We set up a machine as a test machine: 667 Celeron, 40 Gig 7200 rpm drive, 384 megs of ram. This machine has been running for 4 days now and is doing much better than we had expected but there is one problem I hadn't thought of. This server was set up to test what bottlenecks we would have and then we are going to build a server to fit the needs we have, How do I tell if the hard drive is a bottleneck?
We have about 1500 Clients going through it right now and are seeing about 20% less bandwidth being used the server is running about 25% proccessor useage with about 700 concurrent connections at a time, what I have been seeing is that it will run steady between 15 and 30% proccessor useage and then about once every 10 minutes it will spike to 98% for about 25 seconds, it is not at any given interval so I don't think it is a cron bothing it (the only thing running is squid) I am wondering if the drive is not able to keep up with the information being read and saved?
Hopefully I haven't given too much info to confuse a very simple answer :-) So my question is how do I find if I have a bottleneck in the system?
Any Suggestions??? How can I tell how much the drive is being used? Not space but throughput kind of like the utility top tells me how much cpu I am using?
Distribution: Red Hat Linux 9, FreeBSD 4.8, Knoppix 3.2
Posts: 182
Rep:
You can collect and report a lot of system activity with the command "sar".
This tool is commonly used on all kinds of Unix systems.

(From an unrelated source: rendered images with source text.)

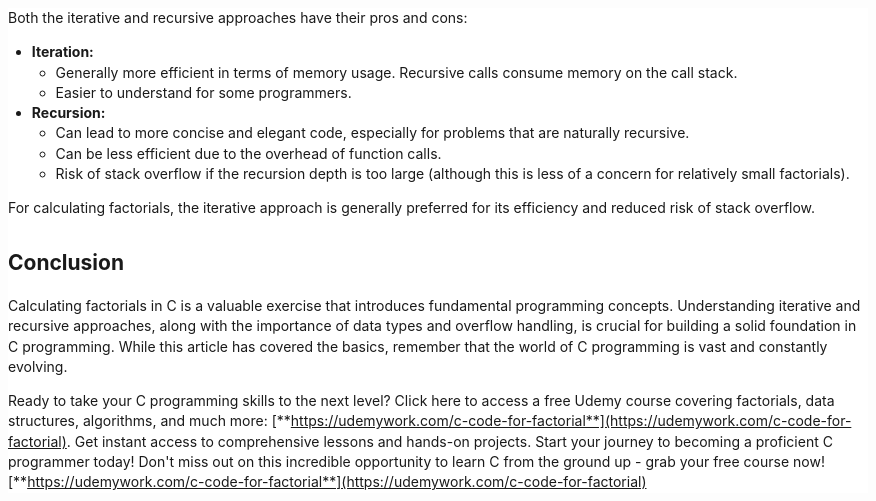 Both the iterative and recursive approaches have their pros and cons:

*   **Iteration:**
    *   Generally more efficient in terms of memory usage.  Recursive calls consume memory on the call stack.
    *   Easier to understand for some programmers.
*   **Recursion:**
    *   Can lead to more concise and elegant code, especially for problems that are naturally recursive.
    *   Can be less efficient due to the overhead of function calls.
    *   Risk of stack overflow if the recursion depth is too large (although this is less of a concern for relatively small factorials).

For calculating factorials, the iterative approach is generally preferred for its efficiency and reduced risk of stack overflow.

## Conclusion

Calculating factorials in C is a valuable exercise that introduces fundamental programming concepts. Understanding iterative and recursive approaches, along with the importance of data types and overflow handling, is crucial for building a solid foundation in C programming. While this article has covered the basics, remember that the world of C programming is vast and constantly evolving.

Ready to take your C programming skills to the next level? Click here to access a free Udemy course covering factorials, data structures, algorithms, and much more: [**https://udemywork.com/c-code-for-factorial**](https://udemywork.com/c-code-for-factorial). Get instant access to comprehensive lessons and hands-on projects. Start your journey to becoming a proficient C programmer today!  Don't miss out on this incredible opportunity to learn C from the ground up - grab your free course now! [**https://udemywork.com/c-code-for-factorial**](https://udemywork.com/c-code-for-factorial)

For example, if you want some I/O reporting you can use the command "sar -b 1 10", which reports I/O with these parameters 10 seconds long and refreshes every second.
I recommend reading the manpage for this tool, as it is quite extensive.
Sometimes the "vmstat" command is also interesting. This will report how much memory is cached by the system / Squid.
By the way, which Linux distribution do you use?
The RPM file for Red Hat Linux 9 is called "sysstat-4.0.7-3.i386.rpm".
You can check if it's installed with the command "rpm -qi sysstat".
If you use a Red Hat distribution, you may want to check out which services are active in which runlevel, you can use the command "chkconfig --list |more".
(
You can find the homepage of the author of the Linux implementation of 'sar' here : "http://perso.wanadoo.fr/sebastien.godard/"
)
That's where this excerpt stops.